Türkiye boğaz geçiş ücretlerini net tonaj başına 4 dolara çıkardı: 5 kat artış

Türkiye, Montrö Sözleşmesi ile kendisine tanınan haklara uygun olarak, İstanbul Boğazı ve Çanakkale Boğazı'nı kullanacak ticari gemilerden aldığı geçiş ücretini artırdı.

Buna göre, ücretler beş kat artırıldı ve yeni geçiş ücreti tonaj başına 4 dolar olarak belirlendi.

Yeni düzenleme 7 Ekim 2022'de yürürlüğe girecek.

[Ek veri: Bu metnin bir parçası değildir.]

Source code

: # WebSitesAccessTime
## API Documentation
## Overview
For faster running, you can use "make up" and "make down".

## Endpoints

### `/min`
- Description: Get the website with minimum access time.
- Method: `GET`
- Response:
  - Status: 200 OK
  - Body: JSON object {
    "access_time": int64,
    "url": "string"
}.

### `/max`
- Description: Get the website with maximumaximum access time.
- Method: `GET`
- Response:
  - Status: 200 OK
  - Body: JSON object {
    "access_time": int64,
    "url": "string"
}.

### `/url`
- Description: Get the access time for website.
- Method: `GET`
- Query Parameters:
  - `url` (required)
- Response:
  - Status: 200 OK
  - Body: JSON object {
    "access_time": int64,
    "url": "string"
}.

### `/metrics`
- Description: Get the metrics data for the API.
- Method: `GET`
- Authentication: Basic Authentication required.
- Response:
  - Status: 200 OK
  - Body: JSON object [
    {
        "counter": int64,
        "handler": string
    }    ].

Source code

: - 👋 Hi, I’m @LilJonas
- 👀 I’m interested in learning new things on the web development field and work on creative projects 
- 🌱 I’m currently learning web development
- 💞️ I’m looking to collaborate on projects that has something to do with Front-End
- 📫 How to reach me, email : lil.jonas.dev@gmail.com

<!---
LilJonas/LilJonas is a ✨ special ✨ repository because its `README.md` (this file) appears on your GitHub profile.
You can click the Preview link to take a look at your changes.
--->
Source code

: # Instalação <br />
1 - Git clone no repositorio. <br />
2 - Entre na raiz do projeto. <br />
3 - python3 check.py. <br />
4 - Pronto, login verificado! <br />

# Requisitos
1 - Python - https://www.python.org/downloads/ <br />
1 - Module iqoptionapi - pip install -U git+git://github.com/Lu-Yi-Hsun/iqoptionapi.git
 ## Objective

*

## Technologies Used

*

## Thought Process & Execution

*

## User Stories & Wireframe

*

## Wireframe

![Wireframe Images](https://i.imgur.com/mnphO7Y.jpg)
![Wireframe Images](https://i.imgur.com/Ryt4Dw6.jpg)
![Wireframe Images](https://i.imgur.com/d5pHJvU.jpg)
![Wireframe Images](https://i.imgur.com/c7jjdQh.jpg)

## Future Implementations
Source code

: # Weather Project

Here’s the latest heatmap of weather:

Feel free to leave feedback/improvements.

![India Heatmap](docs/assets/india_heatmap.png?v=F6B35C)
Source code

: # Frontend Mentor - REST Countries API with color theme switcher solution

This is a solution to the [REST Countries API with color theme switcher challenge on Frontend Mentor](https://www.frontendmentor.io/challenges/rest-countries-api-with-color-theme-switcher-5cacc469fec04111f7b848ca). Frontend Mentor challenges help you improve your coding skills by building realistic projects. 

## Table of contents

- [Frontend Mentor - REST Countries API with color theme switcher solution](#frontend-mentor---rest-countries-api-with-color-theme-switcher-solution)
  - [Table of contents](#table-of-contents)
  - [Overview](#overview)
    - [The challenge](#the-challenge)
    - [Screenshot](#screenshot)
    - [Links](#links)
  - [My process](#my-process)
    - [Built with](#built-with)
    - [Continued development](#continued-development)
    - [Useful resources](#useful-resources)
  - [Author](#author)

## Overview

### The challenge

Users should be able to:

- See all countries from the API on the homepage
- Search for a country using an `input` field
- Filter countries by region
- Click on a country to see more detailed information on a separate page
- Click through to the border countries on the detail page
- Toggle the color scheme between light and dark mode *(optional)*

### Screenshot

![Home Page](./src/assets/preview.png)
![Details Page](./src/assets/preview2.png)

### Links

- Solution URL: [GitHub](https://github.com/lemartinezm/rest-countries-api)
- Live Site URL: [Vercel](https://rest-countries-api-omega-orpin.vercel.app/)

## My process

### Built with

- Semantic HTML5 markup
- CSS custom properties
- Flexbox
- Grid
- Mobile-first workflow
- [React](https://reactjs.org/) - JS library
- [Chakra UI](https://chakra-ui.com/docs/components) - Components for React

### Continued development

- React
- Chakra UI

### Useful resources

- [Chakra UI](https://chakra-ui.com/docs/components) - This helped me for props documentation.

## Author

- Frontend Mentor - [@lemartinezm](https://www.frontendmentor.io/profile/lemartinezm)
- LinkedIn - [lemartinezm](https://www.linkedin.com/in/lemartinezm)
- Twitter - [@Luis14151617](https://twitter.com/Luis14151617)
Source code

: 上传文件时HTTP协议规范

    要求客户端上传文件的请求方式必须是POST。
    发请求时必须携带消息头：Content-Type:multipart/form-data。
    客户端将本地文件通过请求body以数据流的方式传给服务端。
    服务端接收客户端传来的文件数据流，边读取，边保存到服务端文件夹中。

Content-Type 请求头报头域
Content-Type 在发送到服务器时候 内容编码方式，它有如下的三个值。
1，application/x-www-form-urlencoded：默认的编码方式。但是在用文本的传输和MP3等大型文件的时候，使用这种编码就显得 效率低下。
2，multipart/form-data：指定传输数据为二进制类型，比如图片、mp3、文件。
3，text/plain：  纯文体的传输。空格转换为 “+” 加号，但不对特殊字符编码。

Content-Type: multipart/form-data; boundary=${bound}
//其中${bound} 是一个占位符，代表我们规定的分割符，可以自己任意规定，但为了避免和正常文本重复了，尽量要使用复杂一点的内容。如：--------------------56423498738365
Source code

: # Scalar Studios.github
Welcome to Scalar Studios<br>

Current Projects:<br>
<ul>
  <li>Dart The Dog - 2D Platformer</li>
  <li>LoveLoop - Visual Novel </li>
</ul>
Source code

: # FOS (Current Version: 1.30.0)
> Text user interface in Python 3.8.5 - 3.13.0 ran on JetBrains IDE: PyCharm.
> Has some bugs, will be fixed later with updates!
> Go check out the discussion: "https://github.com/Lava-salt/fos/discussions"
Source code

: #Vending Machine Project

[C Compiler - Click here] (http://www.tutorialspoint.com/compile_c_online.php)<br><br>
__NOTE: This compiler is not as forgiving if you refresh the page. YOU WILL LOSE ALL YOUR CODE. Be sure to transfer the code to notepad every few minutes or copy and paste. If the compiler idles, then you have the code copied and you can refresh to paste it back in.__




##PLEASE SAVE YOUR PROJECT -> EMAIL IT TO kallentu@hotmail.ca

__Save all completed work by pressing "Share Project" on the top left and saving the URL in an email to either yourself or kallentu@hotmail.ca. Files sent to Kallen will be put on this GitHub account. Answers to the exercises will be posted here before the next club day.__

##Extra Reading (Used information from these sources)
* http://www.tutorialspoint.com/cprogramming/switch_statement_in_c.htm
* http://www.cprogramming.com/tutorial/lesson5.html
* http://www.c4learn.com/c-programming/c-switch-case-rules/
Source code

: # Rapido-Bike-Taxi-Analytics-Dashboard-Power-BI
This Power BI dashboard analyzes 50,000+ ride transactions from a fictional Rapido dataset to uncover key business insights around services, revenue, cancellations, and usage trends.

Bu tarihten itibaren boğazlardan mevcut deniz feneri, kurtarma ve sağlık ücretlerine zam yapılarak cari gelir 40 milyon dolardan 200 milyon dolara çıkarılacak.

1936 yılında imzalanan Montrö Sözleşmesi'ne göre Türkiye, İstanbul Boğazı'ndan geçen ve Çanakkale'ye giriş çıkış yapan gemilerden deniz feneri, kurtarma ve sağlık ücreti talep etme hakkını saklı tutar.

O dönemde hesaplama, Birleşmiş Milletler tarafından altın frangı olarak kabul edilen ortak para birimi Germinal frangı üzerinden yapılıyordu.

1936'da bir frank, 0,29 gram (0,01023 ons) saf altına eşdeğerdi. Germinal frangı artık tedavülde olmayınca ödemeler Türk Lirası kuru üzerinden ABD doları üzerinden yapılmaya başlanmış, ancak cari kurdan bağımsız olarak 1 frankın değeri 0,29 gram saf altın olarak kalmaya devam etmiştir.

1983 yılında Türkiye, o günkü otoyol geçiş haklarının yaklaşık %75'inden feragat etti ve 1 altın frankı indirimli değeriyle 0,8063 dolara sabitledi.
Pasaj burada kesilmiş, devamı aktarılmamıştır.